### Record set

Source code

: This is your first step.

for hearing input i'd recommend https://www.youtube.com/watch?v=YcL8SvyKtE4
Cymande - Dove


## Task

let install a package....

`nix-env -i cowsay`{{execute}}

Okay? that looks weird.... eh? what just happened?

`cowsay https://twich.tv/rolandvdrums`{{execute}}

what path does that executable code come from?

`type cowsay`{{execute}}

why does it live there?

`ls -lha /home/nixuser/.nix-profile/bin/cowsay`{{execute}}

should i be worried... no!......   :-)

######

Starting at the line that holds "what path does", set down each line exactly through the last line of the records above, and no others.

Written response:
what path does that executable code come from?

`type cowsay`{{execute}}

why does it live there?

`ls -lha /home/nixuser/.nix-profile/bin/cowsay`{{execute}}

should i be worried... no!......   :-)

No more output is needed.